The relevant portions of the jury instructions are quoted in the opinion of the Court of Civil Appeals, and we will not repeat them here, except for the concluding paragraph:
“So, in simple English, you are to determine from the evidence, and the just and reasonable inferences therefrom, whether the Plaintiff proved by substantial evidence the allegation of negligence, and you are to determine from a full and fair consideration of the evidence, and the just and reasonable inferences therefrom, whether the Plaintiff proved by clear and convincing evidence the wantonness alleged in the complaint. And then that verdict would be signed by your foreperson.”
Instruction 8.00, Alabama Pattern Jury Instructions: Civil (2d ed.1993), reads:
“GENERAL DENIAL BY DEFENDANT
“The disputed issue(s) of fact to be decided by you in this case (is)(are) [state disputed issue(s) ]. The burden is upon the plaintiff to reasonably satisfy you by the evidence of the truthfulness of the matters and things claimed by (him)(her) before the plaintiff would be entitled to recover.”

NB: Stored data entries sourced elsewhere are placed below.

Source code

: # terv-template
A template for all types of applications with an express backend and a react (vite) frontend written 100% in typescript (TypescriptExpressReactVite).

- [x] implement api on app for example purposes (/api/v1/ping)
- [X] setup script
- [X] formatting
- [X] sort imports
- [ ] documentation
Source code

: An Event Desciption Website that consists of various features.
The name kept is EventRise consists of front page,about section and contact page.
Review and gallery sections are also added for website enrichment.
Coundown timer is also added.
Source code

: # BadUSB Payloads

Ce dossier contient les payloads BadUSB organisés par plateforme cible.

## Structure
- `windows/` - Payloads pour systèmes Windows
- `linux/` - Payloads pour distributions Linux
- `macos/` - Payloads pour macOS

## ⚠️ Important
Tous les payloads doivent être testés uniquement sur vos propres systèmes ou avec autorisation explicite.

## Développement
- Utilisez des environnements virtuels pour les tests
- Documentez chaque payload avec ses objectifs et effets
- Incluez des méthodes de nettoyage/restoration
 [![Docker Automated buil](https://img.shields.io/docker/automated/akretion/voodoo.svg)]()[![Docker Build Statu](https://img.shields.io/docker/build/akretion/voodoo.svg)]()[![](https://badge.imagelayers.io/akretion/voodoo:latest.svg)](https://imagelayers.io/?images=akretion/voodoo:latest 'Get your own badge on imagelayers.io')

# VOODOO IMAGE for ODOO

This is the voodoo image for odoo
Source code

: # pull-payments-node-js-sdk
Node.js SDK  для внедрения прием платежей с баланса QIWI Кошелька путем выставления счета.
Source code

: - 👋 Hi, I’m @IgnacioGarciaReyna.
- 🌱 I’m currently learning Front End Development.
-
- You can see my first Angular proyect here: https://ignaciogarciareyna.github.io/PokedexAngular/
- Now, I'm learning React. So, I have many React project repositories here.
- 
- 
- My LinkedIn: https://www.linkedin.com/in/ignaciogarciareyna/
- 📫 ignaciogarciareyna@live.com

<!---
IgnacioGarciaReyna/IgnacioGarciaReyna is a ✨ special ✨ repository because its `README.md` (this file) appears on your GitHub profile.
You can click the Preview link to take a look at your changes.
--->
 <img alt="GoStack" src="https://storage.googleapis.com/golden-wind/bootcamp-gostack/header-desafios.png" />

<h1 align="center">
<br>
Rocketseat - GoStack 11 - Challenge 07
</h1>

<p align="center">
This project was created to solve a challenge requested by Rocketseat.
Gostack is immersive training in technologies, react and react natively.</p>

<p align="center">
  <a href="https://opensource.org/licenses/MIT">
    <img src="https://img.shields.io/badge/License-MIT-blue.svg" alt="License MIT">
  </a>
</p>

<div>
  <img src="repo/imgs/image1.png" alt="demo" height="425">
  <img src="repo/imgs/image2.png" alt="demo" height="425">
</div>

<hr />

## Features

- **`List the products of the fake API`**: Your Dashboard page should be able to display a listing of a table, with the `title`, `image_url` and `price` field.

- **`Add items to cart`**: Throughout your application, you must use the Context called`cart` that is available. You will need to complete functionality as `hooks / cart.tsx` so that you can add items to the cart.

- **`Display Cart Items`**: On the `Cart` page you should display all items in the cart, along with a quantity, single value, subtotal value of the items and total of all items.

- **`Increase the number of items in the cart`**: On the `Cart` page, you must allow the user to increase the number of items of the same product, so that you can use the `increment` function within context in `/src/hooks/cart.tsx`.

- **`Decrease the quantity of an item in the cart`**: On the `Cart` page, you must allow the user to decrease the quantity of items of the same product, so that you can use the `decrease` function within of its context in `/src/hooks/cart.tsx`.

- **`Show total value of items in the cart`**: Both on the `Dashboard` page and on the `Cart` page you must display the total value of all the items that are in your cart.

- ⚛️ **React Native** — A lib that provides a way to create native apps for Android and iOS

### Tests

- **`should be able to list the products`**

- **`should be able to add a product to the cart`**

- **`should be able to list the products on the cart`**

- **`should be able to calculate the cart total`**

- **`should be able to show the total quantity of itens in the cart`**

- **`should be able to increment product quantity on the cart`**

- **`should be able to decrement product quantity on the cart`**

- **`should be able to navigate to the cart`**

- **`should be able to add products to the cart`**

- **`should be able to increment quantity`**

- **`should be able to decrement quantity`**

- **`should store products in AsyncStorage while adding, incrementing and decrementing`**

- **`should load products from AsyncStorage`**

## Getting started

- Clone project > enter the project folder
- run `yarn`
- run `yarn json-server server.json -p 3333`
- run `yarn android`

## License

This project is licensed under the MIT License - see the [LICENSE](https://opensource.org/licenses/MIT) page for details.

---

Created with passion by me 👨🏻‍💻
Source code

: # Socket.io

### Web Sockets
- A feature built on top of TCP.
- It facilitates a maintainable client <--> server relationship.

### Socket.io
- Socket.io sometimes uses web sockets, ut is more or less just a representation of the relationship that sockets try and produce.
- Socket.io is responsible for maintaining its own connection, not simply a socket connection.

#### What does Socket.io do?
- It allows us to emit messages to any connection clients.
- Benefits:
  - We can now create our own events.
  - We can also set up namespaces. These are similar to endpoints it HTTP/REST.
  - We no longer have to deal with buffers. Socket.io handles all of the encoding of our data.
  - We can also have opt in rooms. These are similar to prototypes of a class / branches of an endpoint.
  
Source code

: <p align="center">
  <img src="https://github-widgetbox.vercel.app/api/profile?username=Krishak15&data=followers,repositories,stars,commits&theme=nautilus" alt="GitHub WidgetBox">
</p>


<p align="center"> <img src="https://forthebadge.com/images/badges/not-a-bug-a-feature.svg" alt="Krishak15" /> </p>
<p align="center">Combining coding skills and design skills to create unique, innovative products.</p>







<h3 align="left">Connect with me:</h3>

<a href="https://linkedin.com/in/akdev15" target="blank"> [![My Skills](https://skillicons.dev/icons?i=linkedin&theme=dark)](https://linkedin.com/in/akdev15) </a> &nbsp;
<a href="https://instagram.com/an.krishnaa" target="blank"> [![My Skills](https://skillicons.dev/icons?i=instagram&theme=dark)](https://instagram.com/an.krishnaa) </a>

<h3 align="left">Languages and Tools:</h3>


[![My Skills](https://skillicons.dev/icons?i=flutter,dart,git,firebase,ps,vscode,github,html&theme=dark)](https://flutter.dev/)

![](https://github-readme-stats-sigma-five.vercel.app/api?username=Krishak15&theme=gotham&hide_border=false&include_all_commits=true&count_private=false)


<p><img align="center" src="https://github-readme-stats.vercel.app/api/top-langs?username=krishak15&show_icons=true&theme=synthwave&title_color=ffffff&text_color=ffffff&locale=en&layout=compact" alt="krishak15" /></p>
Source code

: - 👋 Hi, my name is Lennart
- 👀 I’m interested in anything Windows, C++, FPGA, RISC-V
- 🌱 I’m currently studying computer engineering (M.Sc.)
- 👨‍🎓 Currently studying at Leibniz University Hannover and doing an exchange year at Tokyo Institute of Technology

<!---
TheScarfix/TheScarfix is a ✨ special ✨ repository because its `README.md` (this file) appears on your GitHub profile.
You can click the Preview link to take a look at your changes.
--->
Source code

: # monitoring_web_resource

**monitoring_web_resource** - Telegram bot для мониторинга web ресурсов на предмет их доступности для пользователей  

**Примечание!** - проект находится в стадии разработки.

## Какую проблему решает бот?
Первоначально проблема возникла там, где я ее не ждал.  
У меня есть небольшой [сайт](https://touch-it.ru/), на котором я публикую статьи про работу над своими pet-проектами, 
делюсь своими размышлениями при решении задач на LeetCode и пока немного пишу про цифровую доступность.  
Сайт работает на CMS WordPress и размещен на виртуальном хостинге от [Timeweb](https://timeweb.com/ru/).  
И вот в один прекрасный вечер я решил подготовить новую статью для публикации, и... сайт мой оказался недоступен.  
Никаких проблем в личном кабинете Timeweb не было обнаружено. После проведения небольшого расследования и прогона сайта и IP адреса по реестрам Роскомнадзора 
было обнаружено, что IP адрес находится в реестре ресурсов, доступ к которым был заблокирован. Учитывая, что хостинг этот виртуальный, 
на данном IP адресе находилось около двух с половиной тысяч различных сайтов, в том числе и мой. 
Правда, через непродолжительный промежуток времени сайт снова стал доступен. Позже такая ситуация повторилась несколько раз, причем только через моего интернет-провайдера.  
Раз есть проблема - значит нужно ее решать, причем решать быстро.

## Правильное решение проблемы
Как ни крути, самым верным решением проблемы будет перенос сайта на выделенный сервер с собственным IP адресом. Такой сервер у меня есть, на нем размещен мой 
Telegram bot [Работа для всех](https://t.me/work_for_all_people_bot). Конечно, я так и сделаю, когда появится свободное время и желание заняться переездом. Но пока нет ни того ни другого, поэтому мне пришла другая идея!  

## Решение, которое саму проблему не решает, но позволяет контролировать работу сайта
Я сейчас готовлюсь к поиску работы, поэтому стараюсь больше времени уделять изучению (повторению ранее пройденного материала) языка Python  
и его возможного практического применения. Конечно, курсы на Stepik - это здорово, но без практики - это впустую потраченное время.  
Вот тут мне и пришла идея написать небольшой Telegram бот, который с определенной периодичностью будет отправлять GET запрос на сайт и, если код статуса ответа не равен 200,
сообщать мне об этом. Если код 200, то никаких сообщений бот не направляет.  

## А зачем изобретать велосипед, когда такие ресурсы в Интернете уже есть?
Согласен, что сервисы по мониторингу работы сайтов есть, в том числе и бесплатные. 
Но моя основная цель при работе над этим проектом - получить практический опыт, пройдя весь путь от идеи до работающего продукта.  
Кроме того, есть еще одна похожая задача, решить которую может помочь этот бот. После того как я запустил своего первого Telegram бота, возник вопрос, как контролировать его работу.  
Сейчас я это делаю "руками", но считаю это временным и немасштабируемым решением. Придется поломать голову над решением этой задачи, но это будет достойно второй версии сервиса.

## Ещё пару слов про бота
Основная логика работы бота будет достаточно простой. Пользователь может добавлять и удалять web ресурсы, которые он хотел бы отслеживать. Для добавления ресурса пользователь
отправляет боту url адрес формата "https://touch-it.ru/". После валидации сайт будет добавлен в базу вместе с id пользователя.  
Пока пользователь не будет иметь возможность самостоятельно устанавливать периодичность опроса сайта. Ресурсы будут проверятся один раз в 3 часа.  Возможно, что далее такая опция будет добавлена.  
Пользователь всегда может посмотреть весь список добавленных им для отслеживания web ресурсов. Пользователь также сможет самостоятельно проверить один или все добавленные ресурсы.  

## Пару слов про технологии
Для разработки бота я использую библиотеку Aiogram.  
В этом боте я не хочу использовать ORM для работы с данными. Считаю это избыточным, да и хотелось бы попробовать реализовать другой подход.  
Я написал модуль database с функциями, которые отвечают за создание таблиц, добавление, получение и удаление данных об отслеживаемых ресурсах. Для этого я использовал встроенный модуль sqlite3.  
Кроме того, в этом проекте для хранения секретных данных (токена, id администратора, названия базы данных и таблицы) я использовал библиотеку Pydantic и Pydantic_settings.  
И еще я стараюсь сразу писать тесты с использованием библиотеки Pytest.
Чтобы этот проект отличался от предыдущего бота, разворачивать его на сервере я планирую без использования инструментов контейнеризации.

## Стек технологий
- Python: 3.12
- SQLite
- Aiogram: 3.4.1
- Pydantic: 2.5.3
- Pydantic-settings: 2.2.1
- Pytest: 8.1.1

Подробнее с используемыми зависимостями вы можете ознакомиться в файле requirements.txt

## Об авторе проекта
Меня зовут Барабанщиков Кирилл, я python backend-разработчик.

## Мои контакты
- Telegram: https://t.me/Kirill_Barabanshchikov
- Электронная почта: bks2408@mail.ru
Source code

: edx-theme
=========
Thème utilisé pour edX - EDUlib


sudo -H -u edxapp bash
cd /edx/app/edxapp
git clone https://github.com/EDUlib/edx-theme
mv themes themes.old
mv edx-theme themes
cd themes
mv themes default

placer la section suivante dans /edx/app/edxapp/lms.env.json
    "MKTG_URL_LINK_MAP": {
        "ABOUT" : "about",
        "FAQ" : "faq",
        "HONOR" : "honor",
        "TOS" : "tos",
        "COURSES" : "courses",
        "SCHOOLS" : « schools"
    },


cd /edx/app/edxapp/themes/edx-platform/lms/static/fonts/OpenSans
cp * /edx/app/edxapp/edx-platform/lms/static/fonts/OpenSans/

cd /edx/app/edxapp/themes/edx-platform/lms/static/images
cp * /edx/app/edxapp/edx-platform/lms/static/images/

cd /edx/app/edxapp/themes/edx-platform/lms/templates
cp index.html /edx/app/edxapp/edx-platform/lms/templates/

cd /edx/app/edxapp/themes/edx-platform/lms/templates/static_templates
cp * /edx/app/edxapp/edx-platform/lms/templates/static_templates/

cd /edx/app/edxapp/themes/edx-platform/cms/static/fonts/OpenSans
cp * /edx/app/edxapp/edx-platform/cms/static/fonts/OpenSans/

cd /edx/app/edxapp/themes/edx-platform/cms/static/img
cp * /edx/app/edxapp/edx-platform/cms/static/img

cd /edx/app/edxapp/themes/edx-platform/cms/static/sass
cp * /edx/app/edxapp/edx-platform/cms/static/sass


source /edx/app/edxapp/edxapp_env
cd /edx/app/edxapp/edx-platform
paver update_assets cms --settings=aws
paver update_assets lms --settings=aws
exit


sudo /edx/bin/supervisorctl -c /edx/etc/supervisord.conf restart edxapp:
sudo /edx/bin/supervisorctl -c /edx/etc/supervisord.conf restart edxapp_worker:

In 1987, the Alabama Legislature enacted Act No. 87-184, 1987 Ala. Acts, now codified at § 12-21-12, to abolish the “scintilla rule” of evidence and replace it with the “substantial evidence rule.” Section 12-21-12 reads:
“(a) In all civil actions brought in any court of the State of Alabama, proof by substantial evidence shall be required to submit an issue of fact to the trier of the facts. Proof by substantial evidence shall be required for purposes of testing the sufficiency of the evidence to support an issue of fact in rulings by the court, including without limitation, motions for summary judgment, motions for directed verdict, motions for judgment notwithstanding the verdict, and other such motions or pleadings respecting the sufficiency of evidence.
“(b) The scintilla rule of evidence is hereby abolished in all civil actions in the courts of the State of Alabama.
“(c) With respect to any issue of fact for which a higher standard of proof is required, whether by statute, or by rule or decision of the courts of the state, substantial evidence shall not be sufficient to carry the burden of proof, and such higher standard of proof shall be required with respect to such issue of fact.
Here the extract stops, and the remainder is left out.